How is the notion of adjunction of two functors usefull?
I have at least two answers for this.
Every adjunction prepares an equivalence of categories.
Namely, if $(F,G,\eta,\varepsilon) : \mathcal{C} \to \mathcal{D}$ is an adjunction, let $\mathsf{Fix}(\eta) \subseteq \mathcal{C}$ denote the full subcategory of objects $X \in \mathcal{C}$ such that $\eta(X) : X \to G(F(X))$ is an isomorphism. We define $\mathsf{Fix}(\varepsilon) \subseteq \mathcal{D}$ analogously. Then, $F,G$ restrict to an equivalence of categories $$\mathsf{Fix}(\eta) \simeq \mathsf{Fix}(\varepsilon).$$ This is also useful in the case of preorders, where adjunctions are known as Galois connections. Many famous equivalences of categories arise this way (and this seems to be kept as a secret).
- The main theorem of Galois theory
- Hilbert's Nullstellensatz
- The theorem of Gelfand-Naimark
- The duality between affine schemes and commutative rings
- The duality of finite-dimensional vector spaces
- Pontrjagin duality
- Grothendieck's main theorem Galois theory
- ...
Of course, in all these theorems, the hard part is to determine the fixed objects. But the framework for these theorems is provided by basic adjunctions.
Left adjoints are cocontinuous.
That is, if $F$ is left adjoint to a functor $G$, then $F$ preserves colimits. This is a standard fact, and it is easy to prove, but it subsumes hundreds of concrete isomorphisms which you have (or will) come across. For example, $$S^{-1}(\bigoplus_i M_i) \cong \bigoplus_i S^{-1} M_i$$ (localization of modules) is a formal consequence, as is $$(G * H)^{\mathrm{ab}} \cong G^{\mathrm{ab}} \oplus H^{\mathrm{ab}}$$ (abelianization of groups). We don't have to compute anything to get these isomorphisms.
The tensor product is right exact since tensoring with some module has a right adjoint, the (internal) hom functor. We don't have to fiddle around with cokernels, which is done in many texts which avoid adjoints and prove right exactness directly.
There is even a sort-of converse of this general result, namely Freyd's general adjoint functor theorem: Every cocontinuous functor, which has a solution set (which is a quite mild set-theoretic condition), is a left adjoint. So the preservation of colimits by left adjoints (and, dually, of limits by right adjoints) is perhaps one of their main goals.
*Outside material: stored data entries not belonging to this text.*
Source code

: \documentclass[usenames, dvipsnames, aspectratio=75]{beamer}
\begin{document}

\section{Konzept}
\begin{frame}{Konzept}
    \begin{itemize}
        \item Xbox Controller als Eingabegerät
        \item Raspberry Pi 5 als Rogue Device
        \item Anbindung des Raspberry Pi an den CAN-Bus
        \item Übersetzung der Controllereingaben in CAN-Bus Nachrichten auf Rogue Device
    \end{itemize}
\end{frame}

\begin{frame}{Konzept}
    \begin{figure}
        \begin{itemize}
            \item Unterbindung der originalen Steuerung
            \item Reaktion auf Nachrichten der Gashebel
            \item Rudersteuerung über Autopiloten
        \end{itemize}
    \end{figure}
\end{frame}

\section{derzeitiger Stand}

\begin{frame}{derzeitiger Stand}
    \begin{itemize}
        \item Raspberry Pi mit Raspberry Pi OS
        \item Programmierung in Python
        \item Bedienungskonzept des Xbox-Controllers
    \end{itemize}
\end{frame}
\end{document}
It's best to look at some of the most obvious examples of adjunctions to get a feel for what they do. For example, in any algebraic category (groups, vector spaces, etc.) a left adjoint to the forgetful functor is a free functor. This gives a formal definition for what it means for an object to be "free."
Another really prevalent case is that of limits (or colimits). If a (co)limit exists for all diagrams of a given shape then this defines an adjunction. Limits and colimits are prevalent in every area of mathematics, so from these alone you can see that adjunctions are everywhere.
Another good example is a tensor-hom adjunction. This formalizes the intuitive idea of an "object of mappings" between any two objects. In a monoidal category, if you have a right adjoint to the functor $(-)\otimes X$ for any object $X$ then this is called the internal hom. If such a right adjoint exists, the category is said to be closed monoidal.
This is an extremely awesome property for a category to have, mainly because it allows you to curry arrows out of monoidal products. For example, in the category of commutative ring modules, the obvous internal hom corresponds to the tensor product. In the category of sets, it is the usual function sets. If you work in a convenient category of topological spaces (like k-spaces) which is closed with respect to the Cartesian product, then you can say things like "a homotopy $H$ between two paths $a$, $b$ in a space $X$ is a path in the space of paths $X^{[0,1]}$ joining $a$ to $b$."